What this actually boils down to is that, under the current situation, it is not possible at all to process economically much of the material produced. It is only by cutting corners and using cheap labour that there is any demand for it at all.
On the other hand, there is no scope for increasing charges at the other end, where the waste is actually generated. The cost of separate collections, sorting and primary processing is already – as Booker reminds us – set to add £10 billion a year to the cost of the waste system. That, in the context of increased and highly unpopular Council Tax bills, is already politically unsustainable.
Booker, in his column, focuses on the experiences of Christina Speight, one of our most valuable forum members, who has confronted her council in Ealing about its mad scheme to issue residents with lidded plastic containers for "food waste". This was accompanied by a glossy leaflet illustrating the food waste allegedly thrown away by the average household each week, 8.5 kilograms (18 lbs) of it, including a mass of apparently untouched fruit and veg, bread, cream, milk and heaven knows what. "Our own household," says Mrs Speight, "throws away barely a tenth of that."
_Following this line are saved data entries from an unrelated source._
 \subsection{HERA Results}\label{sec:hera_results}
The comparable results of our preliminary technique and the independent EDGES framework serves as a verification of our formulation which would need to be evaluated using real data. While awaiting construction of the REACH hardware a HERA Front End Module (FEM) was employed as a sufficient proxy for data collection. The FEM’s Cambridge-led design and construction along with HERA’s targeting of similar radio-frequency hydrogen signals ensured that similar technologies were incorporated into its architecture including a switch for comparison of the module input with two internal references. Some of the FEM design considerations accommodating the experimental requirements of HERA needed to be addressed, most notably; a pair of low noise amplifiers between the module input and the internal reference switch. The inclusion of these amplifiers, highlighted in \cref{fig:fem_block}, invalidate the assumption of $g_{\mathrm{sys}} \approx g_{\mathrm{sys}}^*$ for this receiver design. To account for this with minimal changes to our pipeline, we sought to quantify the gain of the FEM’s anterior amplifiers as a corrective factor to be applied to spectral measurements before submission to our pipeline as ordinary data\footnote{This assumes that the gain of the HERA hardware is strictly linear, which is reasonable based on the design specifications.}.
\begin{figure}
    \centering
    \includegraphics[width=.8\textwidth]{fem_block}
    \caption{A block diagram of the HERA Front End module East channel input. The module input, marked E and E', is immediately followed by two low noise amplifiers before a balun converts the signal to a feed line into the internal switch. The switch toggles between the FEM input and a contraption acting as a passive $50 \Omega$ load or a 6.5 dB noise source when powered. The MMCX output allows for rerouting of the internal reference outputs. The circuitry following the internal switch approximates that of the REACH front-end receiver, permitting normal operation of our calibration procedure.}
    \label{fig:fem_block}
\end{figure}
Christina discovered that the council had bought 95,000 of these containers from a firm in Italy, costing between £5 and £10 each, so that, in the name of saving the environment, whole truckloads had been brought half way across Europe. In recent days, Booker adds:
…our media (not least the correspondence columns) have been full of items on the chaos that now prevails in the collection and disposal of waste in Britain. They ranged from the 500,000 wheelie bins fitted with microchips (to measure how full they are) to householders so frustrated by new collection times and the mass of different containers into which they must sort their rubbish that a fifth of all Britain's 40,000 dustmen claim that in the past year they have been assaulted, many now saying they want to give up.What is not explained, he goes on to say,
Further chaos results from a thicket of new rules governing what householders can or cannot dump at council tips. Some are now being asked by councils to pay for a permit allowing them to deposit waste at all. Rules making it more costly to get rid of old vehicles saw the number of "illegal disposals" last year soaring to 1.5 million.
With such a plethora of new laws making it ever harder to dispose of waste is it really surprising, many people ask, that Britain is seeing "an epidemic of fly-tipping"?
…is just why we are faced with this chaos. The answer is that the revolution in how we dispose of our rubbish has been imposed on us by a series of Brussels directives, the purpose of which is to phase out the burying of waste in landfill and to switch our efforts to recycling, while incinerating everything that cannot be recycled.That is the eurosceptics’ main problem. Contrary to what our critics often complain, we do not oppose the European Union simply because of what it is, but also because what it does is inevitably a disaster. But, if the disasters it creates are not identified and publicised by the media – which seems more concerned to feed off a diet of never-ending "Euromyths", many of them which are imaginary – the public at large will never get to share the sentiment that we are "better off out".
When, on the other hand, still respected (by a majority) organs like the BBC puff up the non-existent achievements of the EU, the distortions magnify and the pressure for change is suppressed.
That the subject is so mundane and unglamorous as refuse, therefore, is not the point. What matters is that a previously efficent system that affects everyone is being turned into chaos at enormous cost – both to us and to those in China who suffer the consequences – and the media cannot be bothered to tell us the reason for it.